- TASK GOAL -
What are the lines from the one containing "<concept_significance>100</concept_significance>" through the end of the listing below? Return them exactly, and only them.

- TASK DATA -
= Beginning of Section =

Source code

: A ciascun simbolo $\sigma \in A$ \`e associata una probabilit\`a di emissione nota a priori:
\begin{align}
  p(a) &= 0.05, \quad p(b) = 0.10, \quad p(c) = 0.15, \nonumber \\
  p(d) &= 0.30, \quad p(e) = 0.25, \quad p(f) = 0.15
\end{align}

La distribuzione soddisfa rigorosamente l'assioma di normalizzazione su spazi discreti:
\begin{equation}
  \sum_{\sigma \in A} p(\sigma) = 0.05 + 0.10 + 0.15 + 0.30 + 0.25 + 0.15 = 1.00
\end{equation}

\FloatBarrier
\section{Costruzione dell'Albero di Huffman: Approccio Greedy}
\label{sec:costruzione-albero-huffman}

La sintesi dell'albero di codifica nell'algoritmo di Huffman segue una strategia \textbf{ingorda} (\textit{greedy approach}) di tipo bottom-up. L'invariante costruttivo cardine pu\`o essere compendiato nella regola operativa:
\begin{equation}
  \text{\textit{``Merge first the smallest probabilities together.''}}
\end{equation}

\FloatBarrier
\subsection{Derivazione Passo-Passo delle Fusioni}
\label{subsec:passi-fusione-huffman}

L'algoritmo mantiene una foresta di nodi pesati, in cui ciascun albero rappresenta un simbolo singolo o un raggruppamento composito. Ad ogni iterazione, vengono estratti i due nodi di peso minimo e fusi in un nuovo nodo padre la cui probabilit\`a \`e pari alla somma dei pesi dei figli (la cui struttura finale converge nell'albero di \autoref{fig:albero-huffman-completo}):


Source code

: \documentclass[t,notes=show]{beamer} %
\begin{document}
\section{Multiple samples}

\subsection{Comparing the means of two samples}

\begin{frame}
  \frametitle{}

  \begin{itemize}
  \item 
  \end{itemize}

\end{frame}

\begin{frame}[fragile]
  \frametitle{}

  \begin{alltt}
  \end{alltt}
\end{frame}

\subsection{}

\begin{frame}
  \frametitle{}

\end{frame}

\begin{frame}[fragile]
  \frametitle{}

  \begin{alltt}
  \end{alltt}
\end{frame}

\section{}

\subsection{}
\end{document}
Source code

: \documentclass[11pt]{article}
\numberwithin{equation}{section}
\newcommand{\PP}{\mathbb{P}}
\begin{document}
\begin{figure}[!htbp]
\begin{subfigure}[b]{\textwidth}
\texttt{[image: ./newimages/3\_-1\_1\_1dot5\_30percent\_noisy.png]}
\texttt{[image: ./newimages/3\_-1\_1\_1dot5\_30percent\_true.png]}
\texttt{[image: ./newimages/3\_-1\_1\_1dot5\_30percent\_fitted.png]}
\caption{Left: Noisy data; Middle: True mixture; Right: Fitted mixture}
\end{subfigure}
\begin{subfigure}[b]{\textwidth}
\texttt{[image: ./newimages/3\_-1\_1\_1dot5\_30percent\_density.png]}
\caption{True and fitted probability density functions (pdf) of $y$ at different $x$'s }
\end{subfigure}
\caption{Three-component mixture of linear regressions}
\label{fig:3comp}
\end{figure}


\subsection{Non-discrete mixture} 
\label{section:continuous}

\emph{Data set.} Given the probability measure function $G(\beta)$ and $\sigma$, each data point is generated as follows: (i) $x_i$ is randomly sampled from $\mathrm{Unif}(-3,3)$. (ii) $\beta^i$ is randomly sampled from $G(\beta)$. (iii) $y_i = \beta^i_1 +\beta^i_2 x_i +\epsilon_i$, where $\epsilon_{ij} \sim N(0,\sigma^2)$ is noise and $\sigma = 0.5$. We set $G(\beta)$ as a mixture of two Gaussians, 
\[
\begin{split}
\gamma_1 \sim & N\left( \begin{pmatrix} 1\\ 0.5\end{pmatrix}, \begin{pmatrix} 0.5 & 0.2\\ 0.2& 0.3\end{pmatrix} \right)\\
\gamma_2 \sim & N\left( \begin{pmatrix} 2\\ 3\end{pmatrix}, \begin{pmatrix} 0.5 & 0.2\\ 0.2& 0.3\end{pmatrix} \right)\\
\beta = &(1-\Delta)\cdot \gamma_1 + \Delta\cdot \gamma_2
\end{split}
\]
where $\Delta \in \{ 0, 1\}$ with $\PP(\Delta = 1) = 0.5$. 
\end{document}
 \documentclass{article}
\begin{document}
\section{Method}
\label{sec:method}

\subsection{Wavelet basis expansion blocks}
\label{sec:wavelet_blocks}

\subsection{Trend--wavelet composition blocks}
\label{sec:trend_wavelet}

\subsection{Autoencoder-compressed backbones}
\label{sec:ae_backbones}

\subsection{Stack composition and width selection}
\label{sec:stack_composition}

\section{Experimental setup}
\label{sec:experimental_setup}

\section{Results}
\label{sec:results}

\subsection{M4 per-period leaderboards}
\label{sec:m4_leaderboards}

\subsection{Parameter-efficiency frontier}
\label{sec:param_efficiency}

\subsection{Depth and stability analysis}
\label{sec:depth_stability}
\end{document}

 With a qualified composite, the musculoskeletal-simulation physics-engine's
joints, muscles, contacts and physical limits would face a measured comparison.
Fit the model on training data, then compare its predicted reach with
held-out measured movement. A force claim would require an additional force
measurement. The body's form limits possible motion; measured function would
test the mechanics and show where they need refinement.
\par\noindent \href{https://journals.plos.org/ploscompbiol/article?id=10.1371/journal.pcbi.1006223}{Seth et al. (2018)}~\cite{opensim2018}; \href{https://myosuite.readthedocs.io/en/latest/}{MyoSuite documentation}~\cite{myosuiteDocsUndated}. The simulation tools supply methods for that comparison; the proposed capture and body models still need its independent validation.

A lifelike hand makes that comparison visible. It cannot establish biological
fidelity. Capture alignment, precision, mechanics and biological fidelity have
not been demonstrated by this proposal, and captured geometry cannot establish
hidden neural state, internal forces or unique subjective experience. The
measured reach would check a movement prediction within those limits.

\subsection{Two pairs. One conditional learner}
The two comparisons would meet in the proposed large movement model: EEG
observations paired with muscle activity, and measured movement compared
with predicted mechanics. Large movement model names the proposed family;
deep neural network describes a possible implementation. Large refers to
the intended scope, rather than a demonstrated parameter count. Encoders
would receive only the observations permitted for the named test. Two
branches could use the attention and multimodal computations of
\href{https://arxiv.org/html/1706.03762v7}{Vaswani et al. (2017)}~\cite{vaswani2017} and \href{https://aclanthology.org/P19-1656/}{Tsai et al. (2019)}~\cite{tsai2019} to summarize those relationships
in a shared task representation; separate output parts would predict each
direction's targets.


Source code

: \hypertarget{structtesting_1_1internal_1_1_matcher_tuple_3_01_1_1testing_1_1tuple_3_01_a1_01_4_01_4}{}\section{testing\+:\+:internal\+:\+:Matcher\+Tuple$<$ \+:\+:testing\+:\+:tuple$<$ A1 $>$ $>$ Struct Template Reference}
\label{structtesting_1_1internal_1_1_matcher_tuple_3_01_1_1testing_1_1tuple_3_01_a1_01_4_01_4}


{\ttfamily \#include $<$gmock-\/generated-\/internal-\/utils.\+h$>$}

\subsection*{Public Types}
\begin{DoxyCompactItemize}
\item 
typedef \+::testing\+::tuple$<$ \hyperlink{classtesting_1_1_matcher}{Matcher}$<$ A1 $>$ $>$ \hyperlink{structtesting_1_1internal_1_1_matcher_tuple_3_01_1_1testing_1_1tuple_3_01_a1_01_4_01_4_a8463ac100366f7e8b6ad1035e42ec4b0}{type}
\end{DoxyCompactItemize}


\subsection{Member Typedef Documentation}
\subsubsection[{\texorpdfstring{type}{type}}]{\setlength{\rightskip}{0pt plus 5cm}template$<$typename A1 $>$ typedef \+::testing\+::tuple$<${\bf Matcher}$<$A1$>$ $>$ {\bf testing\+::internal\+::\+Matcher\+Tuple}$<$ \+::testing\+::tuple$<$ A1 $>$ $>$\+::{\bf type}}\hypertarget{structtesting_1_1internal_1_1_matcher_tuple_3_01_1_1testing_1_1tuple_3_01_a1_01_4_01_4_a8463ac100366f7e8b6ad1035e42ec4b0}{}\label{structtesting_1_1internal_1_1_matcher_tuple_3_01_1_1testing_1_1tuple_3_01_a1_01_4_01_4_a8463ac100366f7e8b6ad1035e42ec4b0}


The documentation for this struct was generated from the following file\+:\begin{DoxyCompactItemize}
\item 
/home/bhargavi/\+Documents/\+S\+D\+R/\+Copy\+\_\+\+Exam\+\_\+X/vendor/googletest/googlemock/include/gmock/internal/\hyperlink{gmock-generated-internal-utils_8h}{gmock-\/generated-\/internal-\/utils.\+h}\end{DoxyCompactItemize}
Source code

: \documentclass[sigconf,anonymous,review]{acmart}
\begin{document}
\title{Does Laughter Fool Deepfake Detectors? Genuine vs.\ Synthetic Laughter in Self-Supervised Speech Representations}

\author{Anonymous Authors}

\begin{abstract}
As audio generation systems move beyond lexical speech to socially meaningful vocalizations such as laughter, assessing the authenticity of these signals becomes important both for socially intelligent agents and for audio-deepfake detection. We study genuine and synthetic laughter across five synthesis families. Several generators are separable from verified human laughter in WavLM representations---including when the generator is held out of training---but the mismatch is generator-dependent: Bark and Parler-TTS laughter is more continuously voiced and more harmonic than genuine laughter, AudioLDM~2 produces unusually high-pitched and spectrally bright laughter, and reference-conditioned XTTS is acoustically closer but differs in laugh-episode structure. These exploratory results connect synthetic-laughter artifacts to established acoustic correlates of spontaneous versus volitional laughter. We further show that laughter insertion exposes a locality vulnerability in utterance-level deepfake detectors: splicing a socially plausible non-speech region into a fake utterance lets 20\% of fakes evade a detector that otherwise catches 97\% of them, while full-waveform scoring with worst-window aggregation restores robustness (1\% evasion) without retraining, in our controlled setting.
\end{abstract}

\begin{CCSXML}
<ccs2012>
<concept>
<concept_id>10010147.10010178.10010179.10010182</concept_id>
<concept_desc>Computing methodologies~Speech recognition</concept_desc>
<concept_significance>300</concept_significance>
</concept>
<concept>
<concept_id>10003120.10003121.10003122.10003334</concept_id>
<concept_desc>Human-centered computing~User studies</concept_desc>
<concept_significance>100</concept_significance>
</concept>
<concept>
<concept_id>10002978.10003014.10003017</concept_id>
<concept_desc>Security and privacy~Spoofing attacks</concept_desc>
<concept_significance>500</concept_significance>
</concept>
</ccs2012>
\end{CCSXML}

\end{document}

= End of Section =

- YOUR SOLUTION -
<concept_significance>100</concept_significance>
</concept>
<concept>
<concept_id>10002978.10003014.10003017</concept_id>
<concept_desc>Security and privacy~Spoofing attacks</concept_desc>
<concept_significance>500</concept_significance>
</concept>
</ccs2012>
\end{CCSXML}

\end{document}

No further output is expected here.